Do you have a formalized process with your union? Does your senate or its designees meet regularly or at predictable junctures with representatives of your bargaining unit? Do you have a published strategy for bringing matters of concern to one another? Are you currently working with your bargaining unit, for example, to improve faculty evaluation and peer review processes-while building a firewall between accreditation dictates and individual faculty? (See F03 Resolution)

Accreditation
The Academic Senate is attempting to do a better job this year of explaining what seems to others as an ambivalence regarding the newly adopted ACCJC accreditation standards. Of the many resolutions the plenary body has passed on accreditation, some contradict others. Yet all urge us to express our outrage at the flimsy justifications for those standards and the process by which they were adopted, to protect the integrity of our curricular programs and student support services, to protect faculty and students from undue intrusion. In the December Rostrum article and in his presentations, our liaison to ACCJC has reminded us that despite our principled objections and our concerted efforts, the standards were adopted and now we are left to make them our own and to reflect our values while engaging in the accreditation process over which we have faculty are still to have primacy.

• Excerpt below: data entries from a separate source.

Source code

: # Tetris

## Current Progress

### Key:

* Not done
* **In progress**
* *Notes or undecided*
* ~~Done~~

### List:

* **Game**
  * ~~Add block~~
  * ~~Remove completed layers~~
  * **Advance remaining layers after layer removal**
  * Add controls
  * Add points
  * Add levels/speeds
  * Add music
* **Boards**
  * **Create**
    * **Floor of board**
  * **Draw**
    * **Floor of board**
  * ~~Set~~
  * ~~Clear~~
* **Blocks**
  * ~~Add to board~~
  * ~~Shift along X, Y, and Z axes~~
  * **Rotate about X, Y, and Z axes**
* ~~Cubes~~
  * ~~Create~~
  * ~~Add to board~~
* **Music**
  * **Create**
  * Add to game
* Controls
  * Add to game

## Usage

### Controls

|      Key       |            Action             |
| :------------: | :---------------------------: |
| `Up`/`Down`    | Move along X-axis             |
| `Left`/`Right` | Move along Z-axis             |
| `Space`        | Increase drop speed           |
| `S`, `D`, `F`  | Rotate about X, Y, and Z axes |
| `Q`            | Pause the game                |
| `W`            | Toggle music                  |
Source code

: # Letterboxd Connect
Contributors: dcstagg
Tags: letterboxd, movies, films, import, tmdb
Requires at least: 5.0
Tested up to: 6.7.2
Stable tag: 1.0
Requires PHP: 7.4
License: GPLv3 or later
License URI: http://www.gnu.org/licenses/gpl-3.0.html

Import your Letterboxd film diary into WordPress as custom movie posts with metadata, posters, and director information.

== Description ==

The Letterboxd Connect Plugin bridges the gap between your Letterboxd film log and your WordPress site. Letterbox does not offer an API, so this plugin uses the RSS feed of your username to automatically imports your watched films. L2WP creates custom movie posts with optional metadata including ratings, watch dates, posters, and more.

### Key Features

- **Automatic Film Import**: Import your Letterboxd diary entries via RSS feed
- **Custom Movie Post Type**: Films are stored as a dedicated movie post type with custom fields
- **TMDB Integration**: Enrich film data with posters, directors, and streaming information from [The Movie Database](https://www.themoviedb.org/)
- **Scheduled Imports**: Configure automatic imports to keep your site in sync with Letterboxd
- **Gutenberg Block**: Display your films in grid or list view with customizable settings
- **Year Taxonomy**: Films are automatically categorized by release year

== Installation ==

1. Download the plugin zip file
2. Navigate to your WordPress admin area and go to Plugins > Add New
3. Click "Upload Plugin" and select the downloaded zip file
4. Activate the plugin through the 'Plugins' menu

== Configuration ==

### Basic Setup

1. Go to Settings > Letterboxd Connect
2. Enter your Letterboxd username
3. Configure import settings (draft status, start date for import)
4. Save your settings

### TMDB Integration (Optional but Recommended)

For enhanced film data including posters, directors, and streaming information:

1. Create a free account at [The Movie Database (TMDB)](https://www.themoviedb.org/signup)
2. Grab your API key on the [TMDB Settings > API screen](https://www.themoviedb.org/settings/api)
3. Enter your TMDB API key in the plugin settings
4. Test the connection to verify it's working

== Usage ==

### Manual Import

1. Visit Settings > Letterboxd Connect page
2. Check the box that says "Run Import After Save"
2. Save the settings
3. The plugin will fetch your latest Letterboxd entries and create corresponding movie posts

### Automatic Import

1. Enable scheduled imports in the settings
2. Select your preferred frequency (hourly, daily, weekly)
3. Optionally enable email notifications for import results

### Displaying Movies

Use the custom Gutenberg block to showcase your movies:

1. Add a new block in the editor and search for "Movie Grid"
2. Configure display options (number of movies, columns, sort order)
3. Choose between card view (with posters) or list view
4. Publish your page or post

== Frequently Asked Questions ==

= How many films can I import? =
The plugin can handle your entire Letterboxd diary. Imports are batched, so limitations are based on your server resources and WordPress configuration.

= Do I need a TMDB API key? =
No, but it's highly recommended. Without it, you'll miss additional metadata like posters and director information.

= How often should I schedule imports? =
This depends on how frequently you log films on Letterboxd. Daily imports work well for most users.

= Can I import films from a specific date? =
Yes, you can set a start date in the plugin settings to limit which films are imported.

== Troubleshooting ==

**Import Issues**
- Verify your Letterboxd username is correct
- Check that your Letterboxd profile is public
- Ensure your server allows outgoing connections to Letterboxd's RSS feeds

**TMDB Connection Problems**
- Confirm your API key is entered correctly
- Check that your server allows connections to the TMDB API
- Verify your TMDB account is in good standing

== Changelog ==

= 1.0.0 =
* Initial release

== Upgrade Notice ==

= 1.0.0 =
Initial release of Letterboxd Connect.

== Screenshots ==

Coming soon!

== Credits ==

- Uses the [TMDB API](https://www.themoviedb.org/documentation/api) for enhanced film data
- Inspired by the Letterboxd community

So when did you last review your processes for accreditation? For appointing faculty representatives? Do faculty or outside researchers determine what shall be measured and how? What role is promised you? Is your curriculum revision driven solely by the need to append "measurable student learning outcomes"? What qualitative measurements are you insisting upon to examine those elements most of us believe constitutes education as we would define it? Are vocational faculty (long time users of "student learning outcomes") sharing their practices with non-vocational faculty? And, as an extension, are vocational faculty attending to the questions of regarding use of qualitative data?

How are your faculty sharing with other faculty around the state your findings and observations about the accreditation process? Are you attending the Academic Senate's plenary sessions on this topic? Are faculty offered the opportunity to observe the "training sessions" offered by those in the emergent accreditation cottage industry? Administrators appear in droves; are your faculty also attending?

Faculty Professional Development
The lack of state funding for these much-needed efforts expresses legislators' misunderstanding and unwarranted hostility. At the state level, the Academic Senate will attempt to address those barriers in a more concentrated effort this year. However at the local level-and at a very personal level-we continue to need experiences that renew our commitment, that refresh our intellectual engagement, that restore our souls. Many of us are contractually obligated to engage in such activities, though there is no funding for conference attendance or for bringing speakers or presentations to our campuses. At the same time, what we choose to do voluntarily is no longer held to the stringent though perhaps appropriately narrowed precepts of what constitutes appropriate activities. Without funding, we are now freed to do other activities less apt to fall neatly into those categories of yore. We can have fun and still experience renewal, refreshed, and restored.

And what are you doing to continue such professional development? Don't be surprised if, after the holidays and intersessions, we ask you to report on your faculty's activities, to share with others your strategies for achieving the aims of this delegated authority.

That, then, should provide you with ideas to compile your inventory, reminding you of the principles upon which you and your senates may initiate action. Check your list, feel free to share it with me, and join us in San Francisco at the Spring 2004 Plenary Session "Acting on Principle" when our theme will embody this new collective energy and enthusiasm for the work we share.

Wishing you respite and relaxation, and a very long list!